I am a 23 year old student who has recently enrolled on a Social Care course at university. Conventionally, social care profession has always been linked to women; this implies that having a male student in this profession is likely to result in high levels of stigma. Social care has been perceived traditionally as a “caring profession”; as people tend to associate its caring nature with femininity. In a profession dominated by women, man pursuing such a profession is likely to be perceived as an anomaly. In the wake of this view, there is the need to critically explore what motivates a male individual to embark on social care profession. As for my case, I enrolled in the social care profession because I wanted to reform and work with juvenile delinquents and was primarily motivated by the members of my family and a close friend to enter to this field through social care. I think it is about securing a job that would allow me to do the most good in the society, which I believe, in a broader context, is the primary role of social care practitioners. Broadly defined, social care entails working together with individuals who are disadvantaged, marginalized or have special needs. For instance, social care practitioners can work with homeless individuals; people who have drug/alcohol dependency; and families among others. In this regard, I believe that the ultimate role of a social care practitioner is to make the society a better place. I prefer working with juvenile delinquents because I perceive it as a suitable course for a male social care practitioner.
Social care practitioners interact directly with people; as a result, the society at large has expectations on the social care practitioners, especially with regard to the role of making the society a better place. Fundamentally, the society expects a social care practitioner to improve the social well-being of members of the society in diverse life circumstances. I would argue that social care occupies the void between the society and the individual, which plays an integral role in interpreting individual behavior and actions and mediating the requirements, rules and value of the society as they influence the individual. In this regard, a social care practitioner must have an understanding of how the individual interacts with the society and vice versa and the resulting impact on one’s economic, social and personal life. Therefore, the society expects that social care professionals play a forefront role in safeguarding the well-being of individuals, communities and families. It is imperative to note that this role in not gender-biased; however, a social care practitioner must choose a field that is a fit with his gender. Other expectations when carrying out this role include respect for individual dignity; protecting children and vulnerable individuals from potential exploitation, abuse and neglect; fairness and transparency during professional decision-making; and advocacy for social justice.
Families also play a significant role in carrying out this role; this stems from the fact that a families are the fundamental building blocks of a society.

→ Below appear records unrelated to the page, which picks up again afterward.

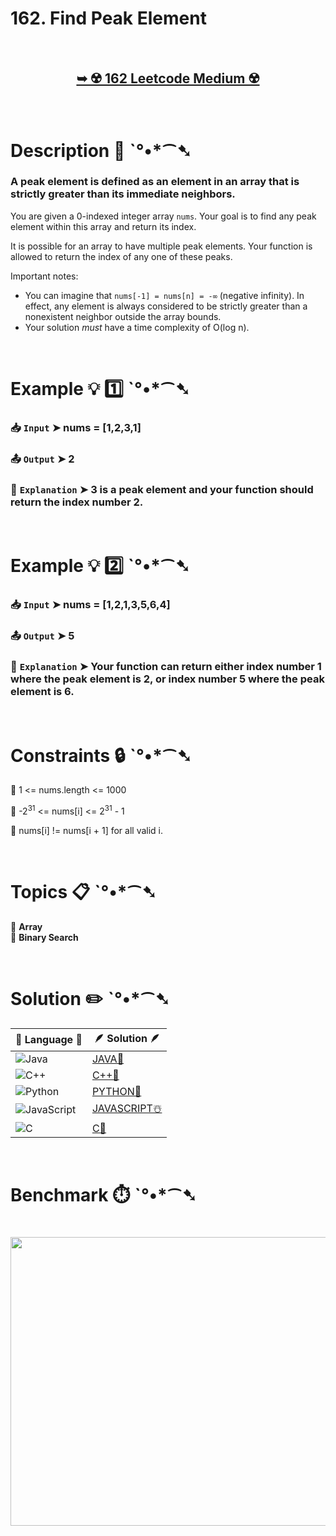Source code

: # 162. Find Peak Element

</br>

<h2 align="center"> 

<a href="https://leetcode.com/problems/find-peak-element/description/?envType=study-plan-v2&envId=leetcode-75"><strong>➥ ☢️ 162 Leetcode Medium ☢️ </strong></a>
</h2>

</br>

# Description 📜 ˋ°•*⁀➷

### A peak element is defined as an element in an array that is strictly greater than its immediate neighbors.

You are given a 0-indexed integer array `nums`. Your goal is to find any peak element within this array and return its index.

It is possible for an array to have multiple peak elements. Your function is allowed to return the index of any one of these peaks.

Important notes:

- You can imagine that `nums[-1] = nums[n] = -∞` (negative infinity). In effect, any element is always considered to be strictly greater than a nonexistent neighbor outside the array bounds.
- Your solution *must* have a time complexity of O(log n).

</br>

# Example 💡 1️⃣ ˋ°•*⁀➷

  ### 📥 `Input`  ➤ nums = [1,2,3,1]

  ### 📤 `Output`  ➤ 2

  ### 🔦 `Explanation`  ➤ 3 is a peak element and your function should return the index number 2.

</br>

# Example 💡 2️⃣ ˋ°•*⁀➷

  ### 📥 `Input` ➤ nums = [1,2,1,3,5,6,4]

  ### 📤 `Output`  ➤ 5

  ### 🔦 `Explanation` ➤ Your function can return either index number 1 where the peak element is 2, or index number 5 where the peak element is 6.

</br>

# Constraints 🔒 ˋ°•*⁀➷

🔹 1 <= nums.length <= 1000 </br>

🔹 -2<sup>31</sup> <= nums[i] <= 2<sup>31</sup> - 1 </br>

🔹 nums[i] != nums[i + 1] for all valid i. </br>

</br>

# Topics 📋 ˋ°•*⁀➷

🔸 **Array**  </br>
🔸 **Binary Search**  </br>

</br>

# Solution ✏️ ˋ°•*⁀➷

| 📒 Language 📒  | 🪶 Solution 🪶 |
| ------------- | ------------- |
|  ![Java](https://img.shields.io/badge/java-%23ED8B00.svg?style=for-the-badge&logo=openjdk&logoColor=white)  | [JAVA🍁]() |
|  ![C++](https://img.shields.io/badge/c++-%2300599C.svg?style=for-the-badge&logo=c%2B%2B&logoColor=white)  | [C++🎲]()  |
|  ![Python](https://img.shields.io/badge/python-3670A0?style=for-the-badge&logo=python&logoColor=ffdd54)    | [PYTHON🍰]() |
| ![JavaScript](https://img.shields.io/badge/javascript-%23323330.svg?style=for-the-badge&logo=javascript&logoColor=%23F7DF1E)   | [JAVASCRIPT☃️]() |
|   ![C](https://img.shields.io/badge/c-%2300599C.svg?style=for-the-badge&logo=c&logoColor=white)   | [C💖]()  |

</br>

# Benchmark ⏱️ ˋ°•*⁀➷

<h1  align="center" >

<img src ="" width = "700px" height="462px" />

</h1>
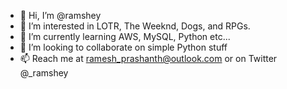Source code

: - 👋 Hi, I’m @ramshey
- 👀 I’m interested in LOTR, The Weeknd, Dogs, and RPGs.
- 🌱 I’m currently learning AWS, MySQL, Python etc...
- 💞️ I’m looking to collaborate on simple Python stuff
- 📫 Reach me at ramesh_prashanth@outlook.com or on Twitter @_ramshey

Therefore, the expectations arising from the individual and the community are the same as the expectations from the family with regard to the role of a social care practitioner. My family have played an important role in motivating me to enroll in a course that would help me transform the society, and social care is a pathway towards that life objective. With this in mind, my family is more interested in tracking my progress as a social care professional. So far, I have had both positive and negative experience. Negative experience stems from the stigma associated with being a male student in a female-dominated profession. The positive experience is that the course will provide me with an opportunity to do good for the society.
With regard to individual values, I believe in transforming the society using any available opportunity that allows one to do so. I perceive the role of a male social care practitioner to be in perfect fit with my individual values. My individual values are based on concern for others and commitment to improving the society. It is evident that there is a correlation between these individual values and my enrollment as a social care practitioner, which implies that my personal values and beliefs are important in defining who I am. Developing one’s value-base and thinking is imperative for one to become a successful social care practitioner; this draws on the fact that social care is entirely about relationships and values. Service users have a tendency to be extremely open with the social care practitioners, after which reliability respect, trust, challenging discrimination and honesty ensure. Working effectively as a social care practitioner requires one to be guided by his/her individual values in order to tackle any challenges associated with the profession. Despite the fact that I am yet to practice, I reckon that a male social care practitioner could create a fresh point of view to engage with men involved in, for instance, child abuse or domestic violence. From an individual standpoint, I think that having male practitioners in social care would not only improve the discipline, but also make it different. The current underrepresentation of male practitioners in social care requires an understanding of male issues relating to the profession.